═══ Task input

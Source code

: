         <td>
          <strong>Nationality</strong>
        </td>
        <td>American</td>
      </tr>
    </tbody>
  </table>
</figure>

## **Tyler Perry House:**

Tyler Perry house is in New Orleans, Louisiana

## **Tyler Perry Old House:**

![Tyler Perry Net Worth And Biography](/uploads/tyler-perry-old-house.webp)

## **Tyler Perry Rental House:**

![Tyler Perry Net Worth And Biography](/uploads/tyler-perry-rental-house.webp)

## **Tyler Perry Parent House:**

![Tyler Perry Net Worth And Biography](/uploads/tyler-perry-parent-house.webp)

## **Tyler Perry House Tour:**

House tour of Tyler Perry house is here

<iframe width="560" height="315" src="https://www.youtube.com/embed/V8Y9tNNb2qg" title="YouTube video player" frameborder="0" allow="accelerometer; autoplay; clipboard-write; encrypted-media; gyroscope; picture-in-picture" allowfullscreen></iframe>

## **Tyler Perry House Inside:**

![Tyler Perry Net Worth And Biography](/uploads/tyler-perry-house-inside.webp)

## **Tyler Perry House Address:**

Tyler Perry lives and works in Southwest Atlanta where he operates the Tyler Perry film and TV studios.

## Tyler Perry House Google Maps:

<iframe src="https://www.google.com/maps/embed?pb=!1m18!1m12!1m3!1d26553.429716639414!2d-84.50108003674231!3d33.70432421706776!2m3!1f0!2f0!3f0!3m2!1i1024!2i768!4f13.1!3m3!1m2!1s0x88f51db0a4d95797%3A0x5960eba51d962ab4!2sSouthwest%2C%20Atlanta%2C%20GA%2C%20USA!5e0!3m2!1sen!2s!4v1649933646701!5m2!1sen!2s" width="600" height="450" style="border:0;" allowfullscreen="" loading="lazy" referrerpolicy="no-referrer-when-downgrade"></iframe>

══════
═══ Task input

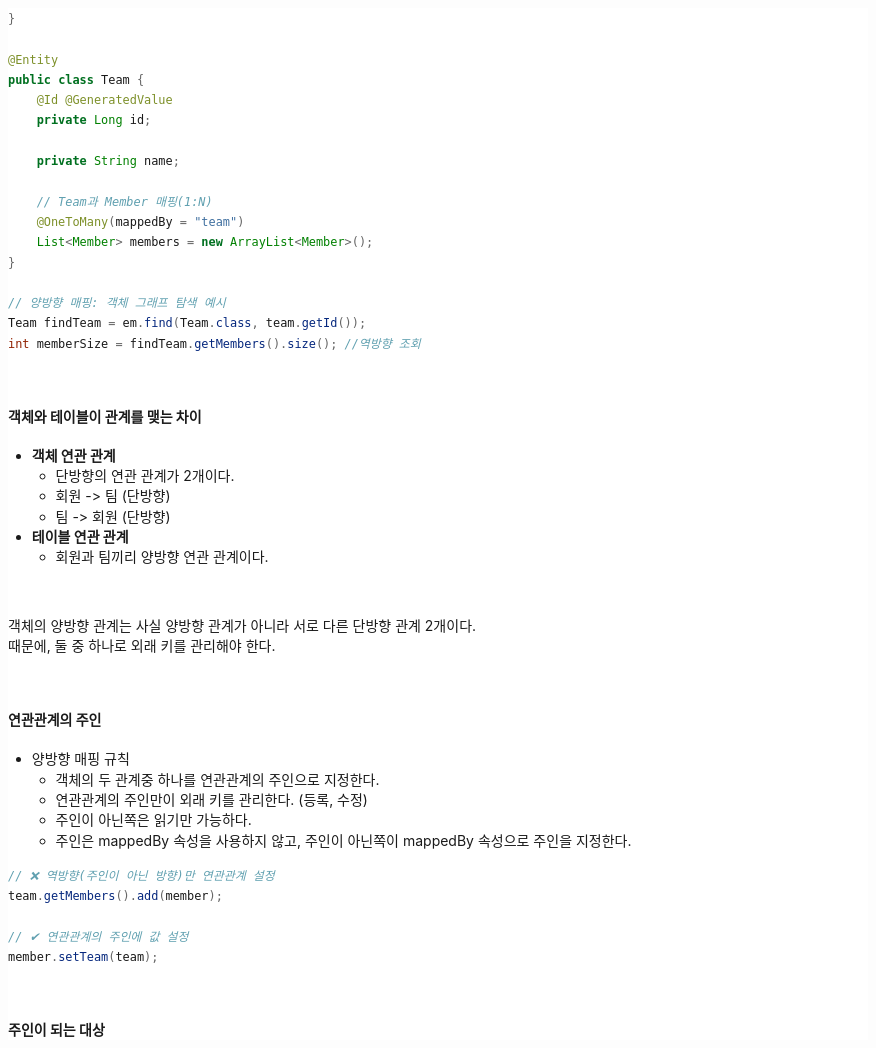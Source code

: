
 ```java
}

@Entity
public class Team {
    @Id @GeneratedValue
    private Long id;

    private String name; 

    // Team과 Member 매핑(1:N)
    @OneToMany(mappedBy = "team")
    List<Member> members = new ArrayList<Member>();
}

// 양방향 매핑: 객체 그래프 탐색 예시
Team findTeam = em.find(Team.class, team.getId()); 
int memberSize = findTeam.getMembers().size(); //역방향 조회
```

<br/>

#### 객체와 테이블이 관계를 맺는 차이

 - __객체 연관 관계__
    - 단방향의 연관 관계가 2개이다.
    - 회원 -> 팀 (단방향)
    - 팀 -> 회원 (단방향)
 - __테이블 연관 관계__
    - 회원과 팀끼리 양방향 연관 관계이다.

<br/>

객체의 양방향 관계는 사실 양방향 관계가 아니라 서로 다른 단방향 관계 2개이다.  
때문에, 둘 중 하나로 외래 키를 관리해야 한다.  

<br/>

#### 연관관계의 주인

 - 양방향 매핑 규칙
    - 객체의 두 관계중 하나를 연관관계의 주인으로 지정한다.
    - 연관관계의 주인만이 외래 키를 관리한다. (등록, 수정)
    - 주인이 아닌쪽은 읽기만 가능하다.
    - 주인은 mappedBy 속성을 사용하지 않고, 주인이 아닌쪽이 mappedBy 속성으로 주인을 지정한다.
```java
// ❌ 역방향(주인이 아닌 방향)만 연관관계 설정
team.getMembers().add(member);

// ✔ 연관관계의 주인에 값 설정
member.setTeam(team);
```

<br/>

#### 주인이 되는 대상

══════
═══ Task input

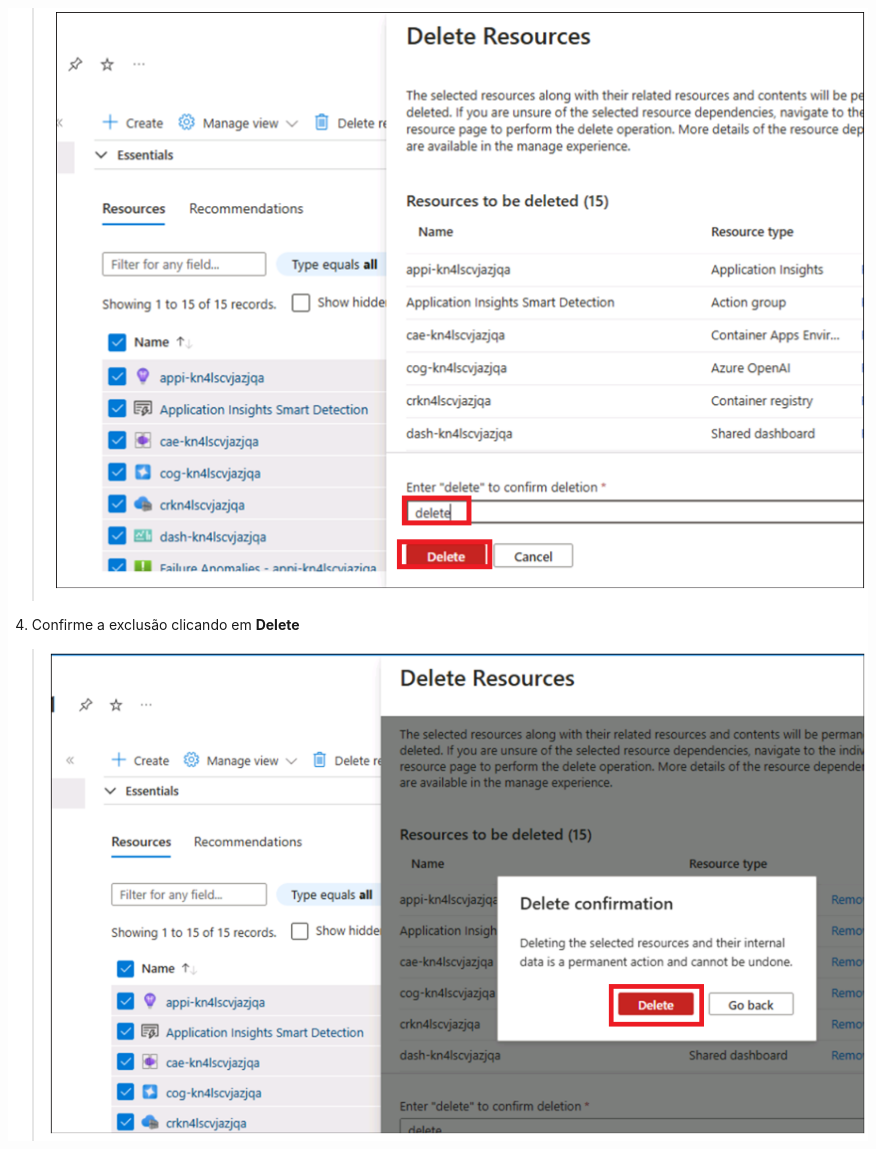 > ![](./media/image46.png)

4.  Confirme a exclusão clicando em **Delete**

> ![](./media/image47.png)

══════

Problem statement: Starting at the line that has "- __테이블 연관 관계__" and ending at the line that has "#### 주인이 되는 대상", please write out the lines above exactly, leaving out all others.

Result:
 - __테이블 연관 관계__
    - 회원과 팀끼리 양방향 연관 관계이다.

<br/>

객체의 양방향 관계는 사실 양방향 관계가 아니라 서로 다른 단방향 관계 2개이다.  
때문에, 둘 중 하나로 외래 키를 관리해야 한다.  

<br/>

#### 연관관계의 주인

 - 양방향 매핑 규칙
    - 객체의 두 관계중 하나를 연관관계의 주인으로 지정한다.
    - 연관관계의 주인만이 외래 키를 관리한다. (등록, 수정)
    - 주인이 아닌쪽은 읽기만 가능하다.
    - 주인은 mappedBy 속성을 사용하지 않고, 주인이 아닌쪽이 mappedBy 속성으로 주인을 지정한다.
```java
// ❌ 역방향(주인이 아닌 방향)만 연관관계 설정
team.getMembers().add(member);

// ✔ 연관관계의 주인에 값 설정
member.setTeam(team);
```

<br/>

#### 주인이 되는 대상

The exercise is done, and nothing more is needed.